Search the records for the string "only" and copy every line where it turns up.
BEGIN Provided data
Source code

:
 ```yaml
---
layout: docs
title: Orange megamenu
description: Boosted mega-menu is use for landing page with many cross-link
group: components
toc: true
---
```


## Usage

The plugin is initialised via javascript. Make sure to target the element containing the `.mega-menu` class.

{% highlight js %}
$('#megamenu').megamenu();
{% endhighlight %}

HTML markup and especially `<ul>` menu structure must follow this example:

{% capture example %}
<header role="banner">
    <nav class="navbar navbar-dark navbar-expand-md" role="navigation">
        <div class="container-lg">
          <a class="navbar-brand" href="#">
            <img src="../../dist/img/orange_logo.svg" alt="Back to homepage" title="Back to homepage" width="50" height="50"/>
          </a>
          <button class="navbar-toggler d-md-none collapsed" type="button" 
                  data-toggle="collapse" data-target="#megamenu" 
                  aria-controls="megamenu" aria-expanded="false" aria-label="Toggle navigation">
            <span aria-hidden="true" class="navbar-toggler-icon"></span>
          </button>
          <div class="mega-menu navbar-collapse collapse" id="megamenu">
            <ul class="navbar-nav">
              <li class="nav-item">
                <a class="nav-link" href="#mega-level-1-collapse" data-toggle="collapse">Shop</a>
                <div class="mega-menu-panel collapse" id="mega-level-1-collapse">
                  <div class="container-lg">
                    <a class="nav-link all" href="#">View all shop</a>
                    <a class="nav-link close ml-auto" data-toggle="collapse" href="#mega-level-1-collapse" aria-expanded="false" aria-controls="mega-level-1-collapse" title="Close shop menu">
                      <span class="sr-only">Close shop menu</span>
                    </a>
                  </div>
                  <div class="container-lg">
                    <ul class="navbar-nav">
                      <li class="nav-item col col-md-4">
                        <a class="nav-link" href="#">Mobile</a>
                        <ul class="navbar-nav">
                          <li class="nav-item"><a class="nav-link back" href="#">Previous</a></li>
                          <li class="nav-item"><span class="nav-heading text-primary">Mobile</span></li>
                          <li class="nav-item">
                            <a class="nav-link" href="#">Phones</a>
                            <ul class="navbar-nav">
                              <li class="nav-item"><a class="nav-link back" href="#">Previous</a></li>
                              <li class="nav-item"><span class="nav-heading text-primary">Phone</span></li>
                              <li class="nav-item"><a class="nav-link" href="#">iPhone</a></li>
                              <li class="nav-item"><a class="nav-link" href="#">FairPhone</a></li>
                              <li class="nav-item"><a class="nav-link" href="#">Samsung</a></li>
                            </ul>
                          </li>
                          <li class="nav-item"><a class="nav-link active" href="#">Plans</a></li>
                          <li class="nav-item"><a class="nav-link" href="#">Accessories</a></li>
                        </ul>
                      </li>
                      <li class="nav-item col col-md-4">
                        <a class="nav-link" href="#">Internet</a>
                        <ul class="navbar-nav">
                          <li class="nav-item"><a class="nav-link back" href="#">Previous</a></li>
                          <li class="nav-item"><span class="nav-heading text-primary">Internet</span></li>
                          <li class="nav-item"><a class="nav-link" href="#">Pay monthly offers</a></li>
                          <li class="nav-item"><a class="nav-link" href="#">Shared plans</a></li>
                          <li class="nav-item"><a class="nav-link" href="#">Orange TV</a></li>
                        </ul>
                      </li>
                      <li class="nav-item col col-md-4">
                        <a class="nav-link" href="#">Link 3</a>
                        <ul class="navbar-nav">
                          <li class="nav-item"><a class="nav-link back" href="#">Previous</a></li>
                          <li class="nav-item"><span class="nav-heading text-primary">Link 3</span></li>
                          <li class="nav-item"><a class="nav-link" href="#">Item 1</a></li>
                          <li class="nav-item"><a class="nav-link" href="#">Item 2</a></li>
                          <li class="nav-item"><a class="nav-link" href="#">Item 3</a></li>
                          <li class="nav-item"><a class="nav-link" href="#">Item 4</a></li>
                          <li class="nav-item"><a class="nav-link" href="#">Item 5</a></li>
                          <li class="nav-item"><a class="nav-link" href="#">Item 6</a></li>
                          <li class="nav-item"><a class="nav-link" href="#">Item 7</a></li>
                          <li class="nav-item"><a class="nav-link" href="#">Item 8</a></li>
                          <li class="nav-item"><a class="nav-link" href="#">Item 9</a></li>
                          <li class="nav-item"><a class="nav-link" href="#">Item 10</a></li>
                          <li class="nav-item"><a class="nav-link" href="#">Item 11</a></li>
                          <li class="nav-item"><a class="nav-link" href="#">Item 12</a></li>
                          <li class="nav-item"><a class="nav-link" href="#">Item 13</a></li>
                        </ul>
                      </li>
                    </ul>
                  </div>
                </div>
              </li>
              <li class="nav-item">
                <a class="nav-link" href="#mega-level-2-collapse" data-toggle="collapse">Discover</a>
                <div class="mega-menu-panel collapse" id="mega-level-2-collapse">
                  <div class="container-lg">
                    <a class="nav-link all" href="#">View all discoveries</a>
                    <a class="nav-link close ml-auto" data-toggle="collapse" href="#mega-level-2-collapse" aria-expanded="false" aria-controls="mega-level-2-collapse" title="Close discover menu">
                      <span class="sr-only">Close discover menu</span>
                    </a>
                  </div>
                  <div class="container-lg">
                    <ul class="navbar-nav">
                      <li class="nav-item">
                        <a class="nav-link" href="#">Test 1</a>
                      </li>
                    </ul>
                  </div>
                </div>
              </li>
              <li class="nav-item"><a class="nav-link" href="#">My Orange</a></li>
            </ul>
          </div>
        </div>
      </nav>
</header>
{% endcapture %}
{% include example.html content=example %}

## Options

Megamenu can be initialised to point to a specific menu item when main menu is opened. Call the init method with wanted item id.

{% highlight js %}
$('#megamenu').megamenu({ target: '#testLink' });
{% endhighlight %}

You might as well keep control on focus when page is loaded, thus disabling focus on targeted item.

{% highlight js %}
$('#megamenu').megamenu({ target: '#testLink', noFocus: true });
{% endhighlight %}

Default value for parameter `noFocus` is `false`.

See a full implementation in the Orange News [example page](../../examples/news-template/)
END Provided data
Response to the task
                      <span class="sr-only">Close shop menu</span>
                      <span class="sr-only">Close discover menu</span>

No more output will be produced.